Just 24 hours apart, Equity Bank and Safaricom, which arguably have the most financial connections with Kenyan citizens, through m-banking, both made financial results announcements. Equity released their Q3 2016 results while Safaricom, whose year ends in March, was announcing their 2017 half-year results.
Safaricom has M-Pesa and also powers M-shwari at CBA and KCB M-pesa while Equity has Equitel a bank in a SIM card that gets around the barrier of the M-pesa. At the beginning of the year Equity had 8.8 million customers and the country’s largest bank – KCB had 3.8 million . They are surprisingly topped by CBA with 12.9 million customers, largely due to their partnership with Safaricom called M-shwari which allows savings and lending directly from a phone SIM card.

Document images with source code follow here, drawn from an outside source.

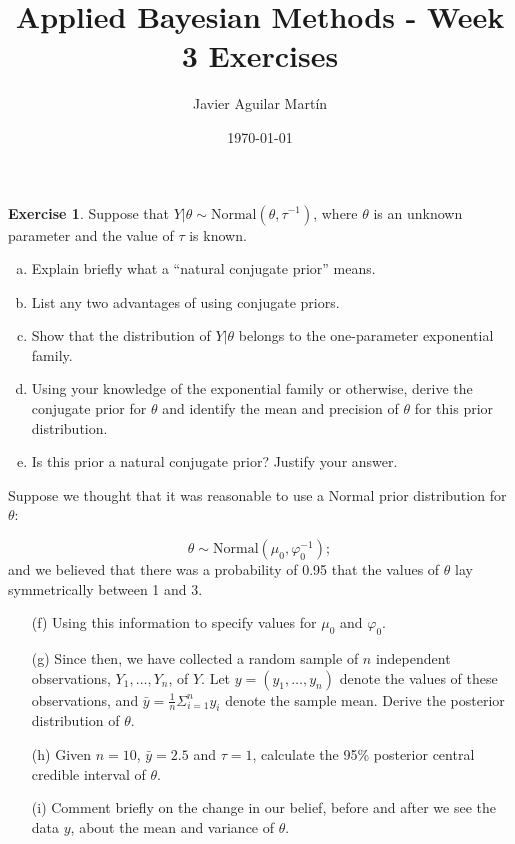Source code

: \documentclass{article}
\theoremstyle{plain}
\theoremstyle{definition}
\newtheorem{exercise}{Exercise}
\begin{document}
\title{Applied Bayesian Methods - Week 3 Exercises}
\author{Javier Aguilar Martín}
\date{\today}
\maketitle
\begin{exercise}
Suppose that
$Y | θ \sim \mathrm{Normal}(θ, τ^{-1})$,
where $θ$ is an unknown parameter and the value of $τ$ is known.
\begin{enumerate}[(a)]
\item Explain briefly what a ``natural conjugate prior'' means.
\item List any two advantages of using conjugate priors.
\item Show that the distribution of $Y | θ$ belongs to the one-parameter
exponential family.
\item Using your knowledge of the exponential family or otherwise, derive
the conjugate prior for $θ$ and identify the mean and precision
of $θ$ for this prior distribution.
\item Is this prior a natural conjugate prior? Justify your answer.

\end{enumerate}
Suppose we thought that it was reasonable to use a Normal prior distribution
for $θ$:

\[θ \sim \mathrm{Normal}(μ_0, φ^{-1}_0 ) ;\]
and we believed that there was a probability of 0.95 that the values of
$θ$ lay symmetrically between 1 and 3.
\begin{enumerate}
\item[(f)] Using this information to specify values for $μ_0$ and $φ_0$.
\item[(g)] Since then, we have collected a random sample of $n$ independent
observations, $Y_1,\dots, Y_n$, of $Y$. Let $y = (y_1, \dots , y_n)$ denote the values of these observations, and $\bar{y} = \frac{1}{n}Σ^n_{i=1} y_i$ denote the sample mean. Derive the posterior distribution of $θ$.
\item[(h)] Given $n = 10$, $\bar{y} = 2.5$ and $τ = 1$, calculate the 95\% posterior central credible interval of $θ$.
\item[(i)] Comment briefly on the change in our belief, before and after we
see the data $y$, about the mean and variance of $θ$.
\end{enumerate}
 

\end{exercise}
\end{document}
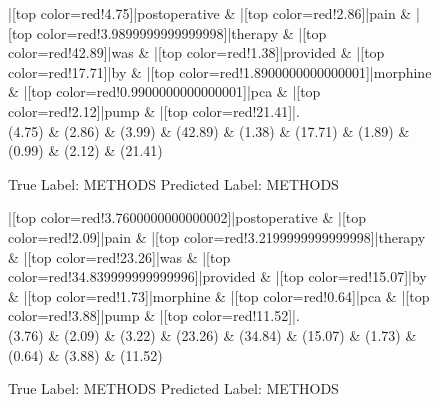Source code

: \documentclass[a4paper, landscape]{article}
\begin{document}
\clearpage
\begin{figure}
\begin{center}
\begin{dependency}
\begin{deptext}
|[top color=red!4.75]|postoperative \& |[top color=red!2.86]|pain \& |[top color=red!3.9899999999999998]|therapy \& |[top color=red!42.89]|was \& |[top color=red!1.38]|provided \& |[top color=red!17.71]|by \& |[top color=red!1.8900000000000001]|morphine \& |[top color=red!0.9900000000000001]|pca \& |[top color=red!2.12]|pump \& |[top color=red!21.41]|.\\
(4.75) \& (2.86) \& (3.99) \& (42.89) \& (1.38) \& (17.71) \& (1.89) \& (0.99) \& (2.12) \& (21.41)\\
\end{deptext}
\end{dependency}
\end{center}
\caption{True Label: METHODS Predicted Label: METHODS}
\end{figure}
\clearpage
\begin{figure}
\begin{center}
\begin{dependency}
\begin{deptext}
|[top color=red!3.7600000000000002]|postoperative \& |[top color=red!2.09]|pain \& |[top color=red!3.2199999999999998]|therapy \& |[top color=red!23.26]|was \& |[top color=red!34.839999999999996]|provided \& |[top color=red!15.07]|by \& |[top color=red!1.73]|morphine \& |[top color=red!0.64]|pca \& |[top color=red!3.88]|pump \& |[top color=red!11.52]|.\\
(3.76) \& (2.09) \& (3.22) \& (23.26) \& (34.84) \& (15.07) \& (1.73) \& (0.64) \& (3.88) \& (11.52)\\
\end{deptext}
\end{dependency}
\end{center}
\caption{True Label: METHODS Predicted Label: METHODS}
\end{figure}
\end{document}

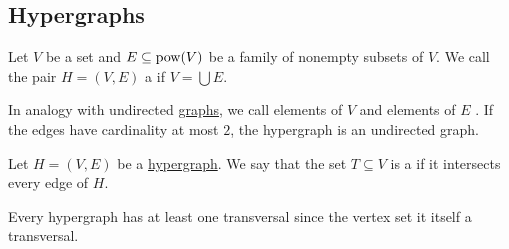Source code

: \subsection{Hypergraphs}\label{subsec:hypergraphs}

\begin{definition}\label{def:hypergraph}\mcite\cite[30]{GondranMinoux1984Graphs}
  Let \( V \) be a set and \( E \subseteq \operatorname{pow}(V) \) be a family of nonempty subsets of \( V \). We call the pair \( H = (V, E) \) a  if \( V = \bigcup E \).

  In analogy with undirected \hyperref[def:undirected_graph]{graphs}, we call elements of \( V \)  and elements of \( E \) . If the edges have cardinality at most \( 2 \), the hypergraph is an undirected graph.
\end{definition}

\begin{definition}\label{def:hypergraph_transversal}\mcite\cite[32]{GondranMinoux1984Graphs}
  Let \( H = (V, E) \) be a \hyperref[def:hypergraph]{hypergraph}. We say that the set \( T \subseteq V \) is a  if it intersects every edge of \( H \).
\end{definition}

\begin{example}\label{ex:trivial_hypergraph_transversal}
  Every hypergraph has at least one transversal since the vertex set it itself a transversal.
\end{example}

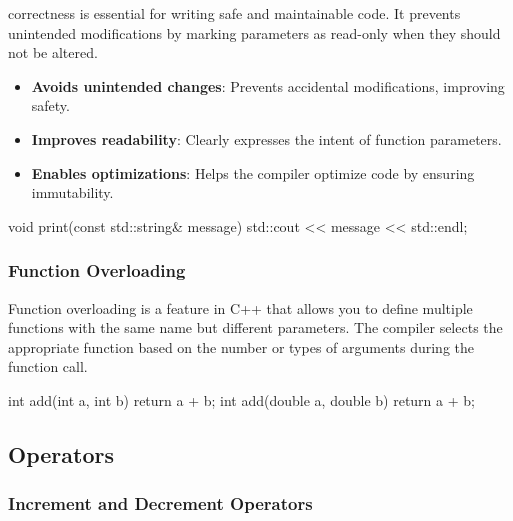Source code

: \begin{warningblock}
     correctness is essential for writing safe and maintainable code. It prevents unintended modifications by marking parameters as read-only when they should not be altered.
    
    \begin{itemize}
        \item \textbf{Avoids unintended changes}: Prevents accidental modifications, improving safety.
        \item \textbf{Improves readability}: Clearly expresses the intent of function parameters.
        \item \textbf{Enables optimizations}: Helps the compiler optimize code by ensuring immutability.
    \end{itemize}

    \begin{codeblock}[language=C++, numbers = none]
void print(const std::string& message) {
    std::cout << message << std::endl;
}
    \end{codeblock}
\end{warningblock}



\subsubsection{Function Overloading} \label{function-overloading}

Function overloading is a feature in C++ that allows you to define multiple functions with the same name but different parameters. The compiler selects the appropriate function based on the number or types of arguments during the function call.

\vspace{-0.5em}

\begin{multicols}{2}
\begin{codeblock}[language=C++]
int add(int a, int b) {
    return a + b;
}
int add(double a, double b) {
    return a + b;
}
\end{codeblock}
\end{multicols}

\subsection{Operators}

\subsubsection{Increment and Decrement Operators}

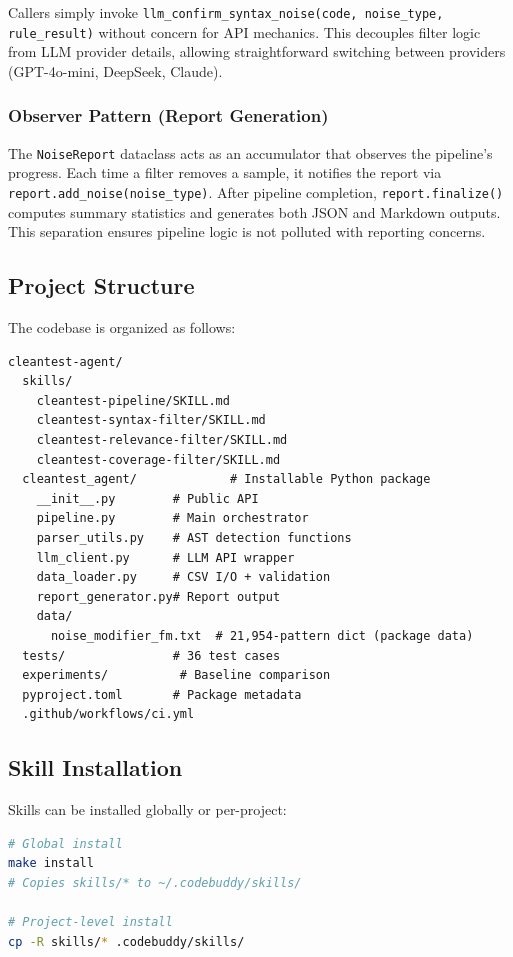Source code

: \documentclass[acmlarge,nonacm,screen]{acmart}
\begin{document}
Callers simply invoke \texttt{llm\_confirm\_\allowbreak syntax\_\allowbreak noise(code, noise\_type, rule\_result)} without concern for API mechanics. This decouples filter logic from LLM provider details, allowing straightforward switching between providers (GPT-4o-mini, DeepSeek, Claude).

\subsubsection{Observer Pattern (Report Generation)}

The \texttt{NoiseReport} dataclass acts as an accumulator that observes the pipeline's progress. Each time a filter removes a sample, it notifies the report via \texttt{report.add\_noise(noise\_type)}. After pipeline completion, \texttt{report.finalize()} computes summary statistics and generates both JSON and Markdown outputs. This separation ensures pipeline logic is not polluted with reporting concerns.

\subsection{Project Structure}

The codebase is organized as follows:

\begin{lstlisting}[language={},caption={Repository structure}]
cleantest-agent/
  skills/
    cleantest-pipeline/SKILL.md
    cleantest-syntax-filter/SKILL.md
    cleantest-relevance-filter/SKILL.md
    cleantest-coverage-filter/SKILL.md
  cleantest_agent/             # Installable Python package
    __init__.py        # Public API
    pipeline.py        # Main orchestrator
    parser_utils.py    # AST detection functions
    llm_client.py      # LLM API wrapper
    data_loader.py     # CSV I/O + validation
    report_generator.py# Report output
    data/
      noise_modifier_fm.txt  # 21,954-pattern dict (package data)
  tests/               # 36 test cases
  experiments/          # Baseline comparison
  pyproject.toml       # Package metadata
  .github/workflows/ci.yml
\end{lstlisting}

\subsection{Skill Installation}

Skills can be installed globally or per-project:

\begin{lstlisting}[language=bash,caption={Installing skills to CodeBuddy}]
# Global install
make install
# Copies skills/* to ~/.codebuddy/skills/

# Project-level install
cp -R skills/* .codebuddy/skills/
\end{lstlisting}
\end{document}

In the results this week, Safaricom reported pre-tax half-year profit of Kshs 34 billion derived from their 26 million customers and their CEO said that they process about 21,000 M-pesa transactions per minute and that 2 loans are processed every second. M-pesa revenue increased by 33.7% to Kshs 26 billion, and message revenue grew by 8.1% to Kshs 8.6 billion (with the increase in premium rate SMS revenue probably attributable to sports betting /mobile gaming)
They now have 50,000 merchants using their cashless platform called Lipa na M-Pesa, and announced a waiver on person-to-person and Lipa Na M-Pesa transactions under Kshs 100 (~$1) “We have done this to empower the people who support this company the most – the mama mbogas, the small businessmen, and the micro-agents who form our network.”
As at September 2016, Equity had a Kshs 15.1 billion pre-tax profit, an 18% increase over last year. The Q3 results also showed a second straight quarter of reduction in loans at the bank from Kshs 222 to 221 billion. Whether this is due to the recent interest rate-capping bill or an absence of lending opportunities, or an economic pullback is not clear, but the deposits raised by the bank went to government treasuries which grew by Kshs 21 billion in the quarter.
Equity reaffirmed an ongoing commitment to shift in customer service channels from physical branches to phone and agents. In the first year of Equitel (their telco), it did 151 million transactions in the quarter 142% more than the year before. Equitel is now the second largest move of mobile money in Kenya – at 14%, being M-Pesa (84%) but ahead of Airtel Money, Orange Money and Mobikash.
Equity Bank has also released a series of Eazzy banking solutions and tools including (an) Eazzy App, Eazzy Chama (investment group/SACCO management tool) and (an) EazzyAPI (for developers to build on).
Away from the two, the World Bank’s CGAP blog recently highlighted and compared several phone-based borrowing / m-banking solutions and apps available to Kenyans. They are easily accessible but unregulated, and they vary their terms, credit scoring methods, limits (which range from ~S1 to $10,000) interest rates, duration, and the ultimate cost to the borrower. They include; Branch, Equitel (Eazzy Loan and Eazzy Plus Loan), Jumo/ Kopa Cash, KCB-M-Pesa, Kopa Chapaa, Micromobile, Mjiajiri, M-pawa-Sacco, M-Shwari, Okoa Stima, Pesa na Pesa, Pesa Pata, Pesa Zetu, Saida, Tala, and Zindisha.